### [What to do]
The goal is to restate all of the records below word for word.
Top of Dataset content
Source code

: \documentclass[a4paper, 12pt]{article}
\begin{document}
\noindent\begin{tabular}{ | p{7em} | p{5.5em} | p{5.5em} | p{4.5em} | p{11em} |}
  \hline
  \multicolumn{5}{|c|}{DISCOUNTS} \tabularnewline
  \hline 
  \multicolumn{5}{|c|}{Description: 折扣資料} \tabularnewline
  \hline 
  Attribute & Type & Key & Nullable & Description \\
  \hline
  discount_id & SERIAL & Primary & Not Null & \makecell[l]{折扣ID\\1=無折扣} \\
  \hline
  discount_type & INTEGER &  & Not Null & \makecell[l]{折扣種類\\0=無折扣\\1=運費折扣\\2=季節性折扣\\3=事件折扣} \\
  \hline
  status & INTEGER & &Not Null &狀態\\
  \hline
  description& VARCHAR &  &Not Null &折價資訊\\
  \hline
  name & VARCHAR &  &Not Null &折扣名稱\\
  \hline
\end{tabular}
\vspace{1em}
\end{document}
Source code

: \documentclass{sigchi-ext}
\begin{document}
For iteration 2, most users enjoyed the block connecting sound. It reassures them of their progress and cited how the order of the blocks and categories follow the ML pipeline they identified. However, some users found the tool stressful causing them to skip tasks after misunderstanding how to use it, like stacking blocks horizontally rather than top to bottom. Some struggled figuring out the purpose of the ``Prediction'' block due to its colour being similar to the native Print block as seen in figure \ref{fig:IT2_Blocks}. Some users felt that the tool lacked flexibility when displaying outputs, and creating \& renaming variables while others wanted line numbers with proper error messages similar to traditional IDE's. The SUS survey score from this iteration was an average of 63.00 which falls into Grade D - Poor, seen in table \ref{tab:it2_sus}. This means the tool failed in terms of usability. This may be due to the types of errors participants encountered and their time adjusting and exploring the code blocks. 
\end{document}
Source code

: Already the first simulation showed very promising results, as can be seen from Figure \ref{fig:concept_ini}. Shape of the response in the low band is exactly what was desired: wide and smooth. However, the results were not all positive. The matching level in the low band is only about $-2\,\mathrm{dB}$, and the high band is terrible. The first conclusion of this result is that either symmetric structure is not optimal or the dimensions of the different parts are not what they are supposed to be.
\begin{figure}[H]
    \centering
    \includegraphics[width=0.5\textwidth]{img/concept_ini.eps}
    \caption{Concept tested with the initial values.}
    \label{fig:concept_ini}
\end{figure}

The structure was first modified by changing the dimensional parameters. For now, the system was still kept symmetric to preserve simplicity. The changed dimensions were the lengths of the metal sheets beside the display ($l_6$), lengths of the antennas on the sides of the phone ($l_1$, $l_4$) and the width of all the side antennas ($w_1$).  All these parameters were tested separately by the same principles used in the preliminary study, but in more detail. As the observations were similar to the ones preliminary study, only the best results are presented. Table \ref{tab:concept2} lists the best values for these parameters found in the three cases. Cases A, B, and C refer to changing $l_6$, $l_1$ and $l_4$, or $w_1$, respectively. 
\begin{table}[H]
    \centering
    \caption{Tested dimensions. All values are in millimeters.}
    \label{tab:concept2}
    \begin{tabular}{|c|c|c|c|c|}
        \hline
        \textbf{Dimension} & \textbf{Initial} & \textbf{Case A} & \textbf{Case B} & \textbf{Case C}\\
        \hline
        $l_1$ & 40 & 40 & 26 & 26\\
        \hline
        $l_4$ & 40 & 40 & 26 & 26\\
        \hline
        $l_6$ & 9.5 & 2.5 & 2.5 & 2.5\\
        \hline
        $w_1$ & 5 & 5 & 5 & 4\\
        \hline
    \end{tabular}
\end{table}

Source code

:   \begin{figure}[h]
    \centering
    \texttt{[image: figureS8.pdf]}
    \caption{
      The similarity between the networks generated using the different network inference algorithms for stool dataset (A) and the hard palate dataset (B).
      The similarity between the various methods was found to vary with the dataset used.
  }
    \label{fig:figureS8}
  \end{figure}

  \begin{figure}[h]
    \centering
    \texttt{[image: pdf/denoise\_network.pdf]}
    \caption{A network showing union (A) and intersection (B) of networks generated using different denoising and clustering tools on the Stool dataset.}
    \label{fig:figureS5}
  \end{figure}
Bottom of Dataset content
### [Answer]
Source code

: \documentclass[a4paper, 12pt]{article}
\begin{document}
\noindent\begin{tabular}{ | p{7em} | p{5.5em} | p{5.5em} | p{4.5em} | p{11em} |}
  \hline
  \multicolumn{5}{|c|}{DISCOUNTS} \tabularnewline
  \hline 
  \multicolumn{5}{|c|}{Description: 折扣資料} \tabularnewline
  \hline 
  Attribute & Type & Key & Nullable & Description \\
  \hline
  discount_id & SERIAL & Primary & Not Null & \makecell[l]{折扣ID\\1=無折扣} \\
  \hline
  discount_type & INTEGER &  & Not Null & \makecell[l]{折扣種類\\0=無折扣\\1=運費折扣\\2=季節性折扣\\3=事件折扣} \\
  \hline
  status & INTEGER & &Not Null &狀態\\
  \hline
  description& VARCHAR &  &Not Null &折價資訊\\
  \hline
  name & VARCHAR &  &Not Null &折扣名稱\\
  \hline
\end{tabular}
\vspace{1em}
\end{document}
Source code

: \documentclass{sigchi-ext}
\begin{document}
For iteration 2, most users enjoyed the block connecting sound. It reassures them of their progress and cited how the order of the blocks and categories follow the ML pipeline they identified. However, some users found the tool stressful causing them to skip tasks after misunderstanding how to use it, like stacking blocks horizontally rather than top to bottom. Some struggled figuring out the purpose of the ``Prediction'' block due to its colour being similar to the native Print block as seen in figure \ref{fig:IT2_Blocks}. Some users felt that the tool lacked flexibility when displaying outputs, and creating \& renaming variables while others wanted line numbers with proper error messages similar to traditional IDE's. The SUS survey score from this iteration was an average of 63.00 which falls into Grade D - Poor, seen in table \ref{tab:it2_sus}. This means the tool failed in terms of usability. This may be due to the types of errors participants encountered and their time adjusting and exploring the code blocks. 
\end{document}
Source code

: Already the first simulation showed very promising results, as can be seen from Figure \ref{fig:concept_ini}. Shape of the response in the low band is exactly what was desired: wide and smooth. However, the results were not all positive. The matching level in the low band is only about $-2\,\mathrm{dB}$, and the high band is terrible. The first conclusion of this result is that either symmetric structure is not optimal or the dimensions of the different parts are not what they are supposed to be.
\begin{figure}[H]
    \centering
    \includegraphics[width=0.5\textwidth]{img/concept_ini.eps}
    \caption{Concept tested with the initial values.}
    \label{fig:concept_ini}
\end{figure}

The structure was first modified by changing the dimensional parameters. For now, the system was still kept symmetric to preserve simplicity. The changed dimensions were the lengths of the metal sheets beside the display ($l_6$), lengths of the antennas on the sides of the phone ($l_1$, $l_4$) and the width of all the side antennas ($w_1$).  All these parameters were tested separately by the same principles used in the preliminary study, but in more detail. As the observations were similar to the ones preliminary study, only the best results are presented. Table \ref{tab:concept2} lists the best values for these parameters found in the three cases. Cases A, B, and C refer to changing $l_6$, $l_1$ and $l_4$, or $w_1$, respectively. 
\begin{table}[H]
    \centering
    \caption{Tested dimensions. All values are in millimeters.}
    \label{tab:concept2}
    \begin{tabular}{|c|c|c|c|c|}
        \hline
        \textbf{Dimension} & \textbf{Initial} & \textbf{Case A} & \textbf{Case B} & \textbf{Case C}\\
        \hline
        $l_1$ & 40 & 40 & 26 & 26\\
        \hline
        $l_4$ & 40 & 40 & 26 & 26\\
        \hline
        $l_6$ & 9.5 & 2.5 & 2.5 & 2.5\\
        \hline
        $w_1$ & 5 & 5 & 5 & 4\\
        \hline
    \end{tabular}
\end{table}

Source code

:   \begin{figure}[h]
    \centering
    \texttt{[image: figureS8.pdf]}
    \caption{
      The similarity between the networks generated using the different network inference algorithms for stool dataset (A) and the hard palate dataset (B).
      The similarity between the various methods was found to vary with the dataset used.
  }
    \label{fig:figureS8}
  \end{figure}

  \begin{figure}[h]
    \centering
    \texttt{[image: pdf/denoise\_network.pdf]}
    \caption{A network showing union (A) and intersection (B) of networks generated using different denoising and clustering tools on the Stool dataset.}
    \label{fig:figureS5}
  \end{figure}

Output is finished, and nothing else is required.